[WHAT THE EXERCISE ASKS] Exactly the lines from the one with "Just learn English." through the end of the records below are to be output, the first and last included, and no others.

[Source texts of formatted documents]
>>>

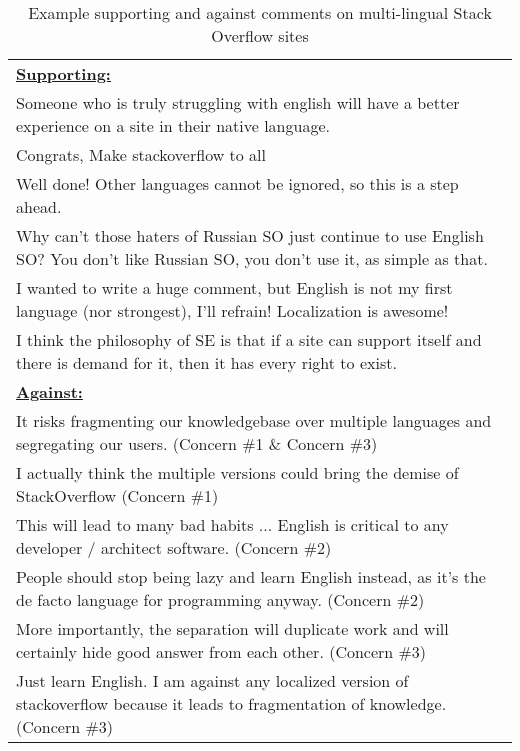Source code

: \begin{table}
	\caption{Example supporting and against comments on multi-lingual Stack Overflow sites}
	\scriptsize
	\label{tab:comments}
	\begin{tabular}{l}
		\hline
		 \underline{\textbf{Supporting:}} \\ 
		 Someone who is truly struggling with english will have a better experience on a site in their native language. \\
		Congrats, Make stackoverflow to all\\
		Well done! Other languages cannot be ignored, so this is a step ahead. \\
		Why can't those haters of Russian SO just continue to use English SO? You don't like Russian SO, you don't use it, as simple as that. \\
		I wanted to write a huge comment, but English is not my first language (nor strongest), I'll refrain! Localization is awesome! \\
		I think the philosophy of SE is that if a site can support itself and there is demand for it, then it has every right to exist. \\
		\hline
		
		\underline{\textbf{Against:}} \\
		 It risks fragmenting our knowledgebase over multiple languages and segregating our users.  (Concern \#1 \& Concern \#3)\\
		 I actually think the multiple versions could bring the demise of StackOverflow (Concern \#1)\\
		 This will lead to many bad habits ... English is critical to any developer / architect software. (Concern \#2)\\
		 People should stop being lazy and learn English instead, as it's the de facto language for programming anyway. (Concern \#2)\\
		 More importantly, the separation will duplicate work and will certainly hide good answer from each other. (Concern \#3) \\
		 Just learn English. I am against any localized version of stackoverflow because it leads to fragmentation of knowledge. (Concern \#3)\\
		\hline
	\end{tabular}
\end{table}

<<<

[YOUR RESPONSE]
		 Just learn English. I am against any localized version of stackoverflow because it leads to fragmentation of knowledge. (Concern \#3)\\
		\hline
	\end{tabular}
\end{table}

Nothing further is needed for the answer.